秀女被逐出宫本就令家族蒙羞,更遑论以后的谈婚论嫁。
云归合上名册,仔细打量画像上的女子。
宫廷画师笔触不凡,将所有事物都描绘得栩栩如生,画上的女子亦不例外。
她身形窈窕,虽衣着朴素,却因眉宇间那点英气更显英姿飒爽,傲气凛然的模样仿佛下一刻便可提长枪上阵杀敌。
宫中女子大多都是名门闺秀,向来遵规守距、温顺可人,若是她入了宫……
云归唇角添上几许笑意,眼底的情绪让人一头雾水。
“这位秀女瞧模样是个美人胚子,倒是衬得起这个‘妍’字,若是逐出宫岂不可惜?”
妍贵妃忽而起身向皇帝屈膝行礼:“这位秀女与臣妾有缘,臣妾斗胆请陛下赐她入秋阑宫。”

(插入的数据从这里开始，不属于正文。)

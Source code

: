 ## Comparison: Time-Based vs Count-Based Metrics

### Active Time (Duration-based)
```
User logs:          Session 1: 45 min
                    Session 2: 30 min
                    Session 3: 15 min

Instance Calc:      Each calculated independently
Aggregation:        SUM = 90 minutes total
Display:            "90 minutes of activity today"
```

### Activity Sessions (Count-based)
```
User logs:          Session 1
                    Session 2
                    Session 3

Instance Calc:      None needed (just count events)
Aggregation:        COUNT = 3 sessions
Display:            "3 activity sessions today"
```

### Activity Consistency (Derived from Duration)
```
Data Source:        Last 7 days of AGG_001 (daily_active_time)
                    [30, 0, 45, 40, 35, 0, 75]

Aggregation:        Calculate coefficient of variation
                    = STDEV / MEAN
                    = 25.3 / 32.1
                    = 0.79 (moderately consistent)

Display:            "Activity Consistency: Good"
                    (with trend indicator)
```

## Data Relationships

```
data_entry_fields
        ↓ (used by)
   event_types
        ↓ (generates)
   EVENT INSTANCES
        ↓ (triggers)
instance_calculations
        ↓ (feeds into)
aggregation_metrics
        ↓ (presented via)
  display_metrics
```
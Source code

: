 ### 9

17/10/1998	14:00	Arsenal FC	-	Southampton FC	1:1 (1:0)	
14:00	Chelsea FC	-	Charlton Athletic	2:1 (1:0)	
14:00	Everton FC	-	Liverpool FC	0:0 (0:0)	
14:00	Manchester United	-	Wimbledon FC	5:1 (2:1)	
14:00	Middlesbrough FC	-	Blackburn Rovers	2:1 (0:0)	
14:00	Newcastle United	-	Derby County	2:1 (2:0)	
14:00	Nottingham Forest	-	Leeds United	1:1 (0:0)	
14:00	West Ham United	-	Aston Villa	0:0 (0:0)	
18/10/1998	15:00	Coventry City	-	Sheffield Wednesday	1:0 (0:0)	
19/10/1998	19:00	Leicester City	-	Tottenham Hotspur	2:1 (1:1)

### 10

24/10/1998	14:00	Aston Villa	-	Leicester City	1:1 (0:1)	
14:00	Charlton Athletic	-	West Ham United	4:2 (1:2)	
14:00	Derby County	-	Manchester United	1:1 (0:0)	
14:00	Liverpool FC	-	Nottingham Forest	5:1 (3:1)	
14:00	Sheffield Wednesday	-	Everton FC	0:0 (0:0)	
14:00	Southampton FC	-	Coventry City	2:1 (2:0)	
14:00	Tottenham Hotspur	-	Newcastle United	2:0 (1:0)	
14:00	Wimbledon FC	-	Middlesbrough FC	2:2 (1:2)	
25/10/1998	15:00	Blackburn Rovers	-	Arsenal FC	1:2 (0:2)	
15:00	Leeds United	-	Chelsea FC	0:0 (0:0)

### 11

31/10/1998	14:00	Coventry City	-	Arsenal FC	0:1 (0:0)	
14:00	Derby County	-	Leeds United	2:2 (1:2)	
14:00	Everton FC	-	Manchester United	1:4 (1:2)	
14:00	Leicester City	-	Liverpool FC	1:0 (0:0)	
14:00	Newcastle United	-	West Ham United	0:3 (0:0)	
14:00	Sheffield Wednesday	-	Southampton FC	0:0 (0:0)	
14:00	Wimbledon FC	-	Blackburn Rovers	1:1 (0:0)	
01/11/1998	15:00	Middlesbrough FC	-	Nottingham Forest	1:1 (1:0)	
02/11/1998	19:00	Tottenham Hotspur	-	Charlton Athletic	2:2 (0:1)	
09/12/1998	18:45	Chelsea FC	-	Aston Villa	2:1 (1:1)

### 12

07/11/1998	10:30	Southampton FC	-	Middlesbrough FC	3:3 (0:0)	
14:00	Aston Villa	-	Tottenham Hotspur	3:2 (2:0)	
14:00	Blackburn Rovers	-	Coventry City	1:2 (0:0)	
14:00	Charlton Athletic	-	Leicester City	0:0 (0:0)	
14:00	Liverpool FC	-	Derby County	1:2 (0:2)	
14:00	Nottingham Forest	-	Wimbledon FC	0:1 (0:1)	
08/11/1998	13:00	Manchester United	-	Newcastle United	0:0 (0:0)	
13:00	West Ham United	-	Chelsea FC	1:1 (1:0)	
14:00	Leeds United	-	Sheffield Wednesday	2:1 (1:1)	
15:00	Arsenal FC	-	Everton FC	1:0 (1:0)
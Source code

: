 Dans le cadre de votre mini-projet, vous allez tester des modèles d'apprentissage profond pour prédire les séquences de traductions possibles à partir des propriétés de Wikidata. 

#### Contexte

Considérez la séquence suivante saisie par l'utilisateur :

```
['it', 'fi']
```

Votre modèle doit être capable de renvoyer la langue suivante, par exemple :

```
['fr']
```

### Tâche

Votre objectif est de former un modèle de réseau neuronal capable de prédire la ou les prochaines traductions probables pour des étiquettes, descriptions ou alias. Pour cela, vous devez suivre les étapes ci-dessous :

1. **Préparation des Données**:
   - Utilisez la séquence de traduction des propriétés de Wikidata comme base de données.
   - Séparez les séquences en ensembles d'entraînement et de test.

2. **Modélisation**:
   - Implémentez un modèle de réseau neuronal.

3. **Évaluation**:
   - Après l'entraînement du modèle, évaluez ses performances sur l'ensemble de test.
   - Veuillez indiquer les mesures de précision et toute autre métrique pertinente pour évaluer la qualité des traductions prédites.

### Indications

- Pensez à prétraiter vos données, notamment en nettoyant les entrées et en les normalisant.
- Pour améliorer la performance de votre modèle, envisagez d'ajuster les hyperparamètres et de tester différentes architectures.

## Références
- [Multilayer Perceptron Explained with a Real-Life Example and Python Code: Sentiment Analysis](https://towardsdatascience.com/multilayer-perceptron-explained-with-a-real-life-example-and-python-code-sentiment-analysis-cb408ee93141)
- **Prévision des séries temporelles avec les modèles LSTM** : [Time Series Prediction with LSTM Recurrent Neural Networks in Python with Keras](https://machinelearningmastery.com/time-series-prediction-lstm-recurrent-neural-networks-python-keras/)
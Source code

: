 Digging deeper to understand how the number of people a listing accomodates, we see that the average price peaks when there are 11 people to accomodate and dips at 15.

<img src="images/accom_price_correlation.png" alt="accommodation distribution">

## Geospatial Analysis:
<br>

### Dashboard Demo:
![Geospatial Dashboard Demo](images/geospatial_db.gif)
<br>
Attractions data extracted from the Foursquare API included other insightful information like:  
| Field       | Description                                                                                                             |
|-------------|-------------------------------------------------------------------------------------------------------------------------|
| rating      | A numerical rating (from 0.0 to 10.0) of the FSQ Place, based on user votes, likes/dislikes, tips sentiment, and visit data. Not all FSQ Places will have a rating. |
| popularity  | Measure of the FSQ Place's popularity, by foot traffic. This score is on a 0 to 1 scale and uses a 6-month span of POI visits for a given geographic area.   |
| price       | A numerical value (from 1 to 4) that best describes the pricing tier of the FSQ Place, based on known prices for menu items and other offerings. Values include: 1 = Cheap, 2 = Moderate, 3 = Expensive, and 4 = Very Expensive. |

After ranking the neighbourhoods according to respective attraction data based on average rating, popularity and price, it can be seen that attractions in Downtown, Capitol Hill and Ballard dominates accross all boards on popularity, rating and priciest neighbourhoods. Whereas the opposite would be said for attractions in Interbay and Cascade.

此番话出,连皇帝身边察言观色惯了的太监总管都不由得惊讶。
这位秀女样貌不凡,陛下既然有意将她逐出宫,贵妃又何必将如此强敌留在宫内?
况且秋阑宫可是皇帝为妍贵妃特意修建的住所,凭陛下对贵妃的宠爱程度,每个月至少数十天留宿秋阑宫。
贵妃娘娘难道不怕陛下哪天看花了眼,牵错了人,睡错了房?
再看妍贵妃,依旧是嘴角含笑,一副高深莫测的样子。
齐福公公恍然大悟:莫非,妍贵妃是在下一盘大棋?
思及此处,齐福公公面对贵妃的神情愈发小心翼翼。
宋绯妍身后的势力本就不入皇帝的眼,舍弃便是舍弃了;不过,既然云归让她留下,那他也欣然接受。
毕竟,男人总不会嫌自己的女人多,特别是美人。
“既然如此,那便都听爱妃的。齐福,拟旨!”
……
一众秀女在外等了许久,娇贵的千金大小姐们纵使再懂规矩,也难掩脸上的不耐烦,细小的声音此起彼伏。
“齐福公公!”眼尖的嬷嬷看见齐福的身影,连忙迎了上去。
诸位秀女也及时收住了声,恭恭敬敬地站着。
“陛下与贵妃娘娘在殿内议事,不便面见各位。看过画像后,陛下最终选定十位秀女,秀女听旨——”
等了那么久连皇帝的面都没见着,秀女们有再多怨言也只能憋回去,恭恭敬敬跪下听旨。
宋绯妍一路走来因为身份卑微,并未有什么交心的姐妹,所以对齐福公公念的名字也对不上人。
直到——
“溪澄县县丞宋微行之女宋绯妍,封美人,赐居秋阑宫。”
宋绯妍惊得不顾礼仪抬首,听闻“秋阑宫”时更是瞪大了眼睛,愣在原地半晌不动弹。
齐福公公眉眼含笑提醒:“宋美人,您要接旨谢恩啊。”
宋绯妍当即跪下接旨谢恩,拿着圣旨的手止不住颤抖。
入宫的旨意颁布完毕,齐福公公一甩拂尘,对诸位秀女道:“赐了位分寝居的主子此刻便可收拾前往各宫,未选上的秀女也可向嬷嬷领赏出宫了。”